Surfacing local educational and community practices amidst decisive models of universal educational systems

This presentation will discuss a call for special issues on local practices in digital education that challenge Silicon Valley narratives of universal educational systems. The call produced a very large response that allowed us to form two, distinct, special issues. The first for Learning, Media, and Technology attempts to surface perspectives and critiques that challenge the dominant narrative of a universal technological solutionism by foregrounding local pedagogical knowledge and practices of learning with technologies. This special issue will develop critical perspectives concerning the rise of digital education as a ‘global phenomenon’, and advance much more nuanced accounts of the tensions, compromises, idiosyncrasies, and obfuscations through which digital media is shaping (and being shaped by) local practices of teaching and learning across the globe.

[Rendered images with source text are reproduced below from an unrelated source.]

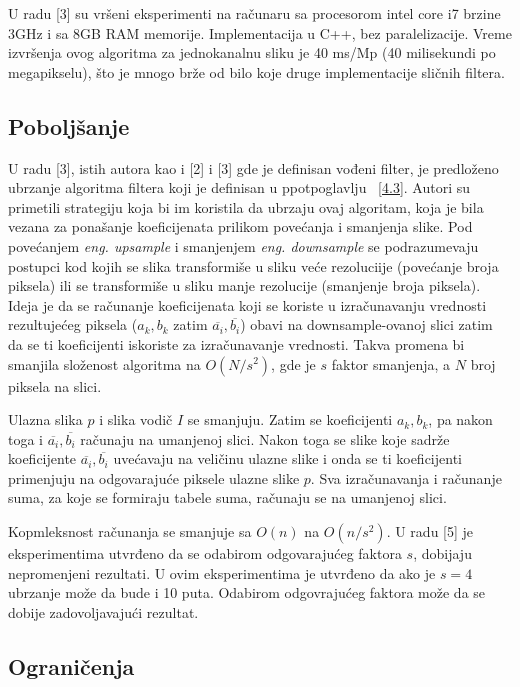 \documentclass[a4paper,12pt,titlepage]{article}
\begin{document}
U radu [3] su vršeni eksperimenti na računaru sa procesorom intel core i7 brzine 3GHz i sa 8GB RAM memorije. Implementacija u C++, bez paralelizacije. Vreme izvršenja ovog algoritma za jednokanalnu sliku je 40 ms/Mp (40 milisekundi po megapikselu), što je mnogo brže od bilo koje druge implementacije sličnih filtera.  

\subsection{Poboljšanje}%

U radu [3], istih autora kao i [2] i [3] gde je definisan vođeni filter, je predloženo ubrzanje algoritma filtera koji je definisan u ppotpoglavlju ~\ref{4.3}. Autori su primetili strategiju koja bi im koristila da ubrzaju ovaj algoritam, koja je bila vezana za ponašanje koeficijenata prilikom povećanja i smanjenja slike. Pod povećanjem \emph{eng. upsample} i smanjenjem \emph{eng. downsample} se podrazumevaju postupci kod kojih se slika transformiše u sliku veće rezoluciije (povećanje broja piksela) ili se transformiše u sliku manje rezolucije (smanjenje broja piksela). Ideja je da se računanje koeficijenata koji se koriste u izračunavanju vrednosti rezultujećeg piksela ($a_k, b_k$ zatim $\overline{a_i}, \overline{b_i}$) obavi na downsample-ovanoj slici zatim da se ti koeficijenti iskoriste za izračunavanje vrednosti. Takva promena bi smanjila složenost algoritma na $O(N / s^2)$, gde je $s$ faktor smanjenja, a $N$ broj piksela na slici. 

Ulazna slika $p$ i slika vodič $I$ se smanjuju. Zatim se koeficijenti $a_k, b_k$, pa nakon toga i $\overline{a_i}, \overline{b_i}$ računaju na umanjenoj slici. Nakon toga se slike koje sadrže koeficijente $\overline{a_i}, \overline{b_i}$ uvećavaju na veličinu ulazne slike i onda se ti koeficijenti primenjuju na odgovarajuće piksele ulazne slike $p$. Sva izračunavanja i računanje suma, za koje se formiraju tabele suma, računaju se na umanjenoj slici.

Kopmleksnost računanja se smanjuje sa $O(n)$ na $O(n / s^2)$. U radu [5] je eksperimentima utvrđeno da se odabirom odgovarajućeg faktora $s$, dobijaju nepromenjeni rezultati. U ovim eksperimentima je utvrđeno da ako je $s = 4$ ubrzanje može da bude i 10 puta. Odabirom odgovrajućeg faktora može da se dobije zadovoljavajući rezultat.   

\subsection{Ograničenja}%
\end{document}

The second for the European Journal of Open, Distance and E-Learning (EURODL) explores how these local practices coalesce or are orchestrated within communities of practice, which offer rich insights about digital technologies often overlooked by broad accounts of educational technology. The papers in this special issue advance an understanding of technology in-use, by surfacing specific groups, communities and practitioners that have come together around particular technologies, software and online spaces. Both special issues are attempts to foreground learning practices, pedagogies, communities, and systems largely unaccounted for in contemporary accounts of digital education.

By Michael Gallagher

My name is Michael Sean Gallagher. I am a Lecturer in Digital Education at the Centre for Research in Digital Education at the University of Edinburgh. I am Co-Founder and Director of Panoply Digital, a consultancy dedicated to ICT and mobile for development (M4D); we have worked with USAID, GSMA, UN Habitat, Cambridge University and more on education and development projects. I was a researcher on the Near Futures Teaching project, a project that explores how teaching at The University of Edinburgh unfold over the coming decades, as technology, social trends, patterns of mobility, new methods and new media continue to shift what it means to be at university. Previously, I was the Research Associate on the NERC, ESRC, and AHRC Global Challenges Research Fund sponsored GCRF Research for Emergency Aftershock Forecasting (REAR) project. I was an Assistant Professor at Hankuk University of Foreign Studies (한국외국어대학교) in Seoul, Korea. I have also completed a doctorate at University College London (formerly the independent Institute of Education, University of London) on mobile learning in the humanities in Korea.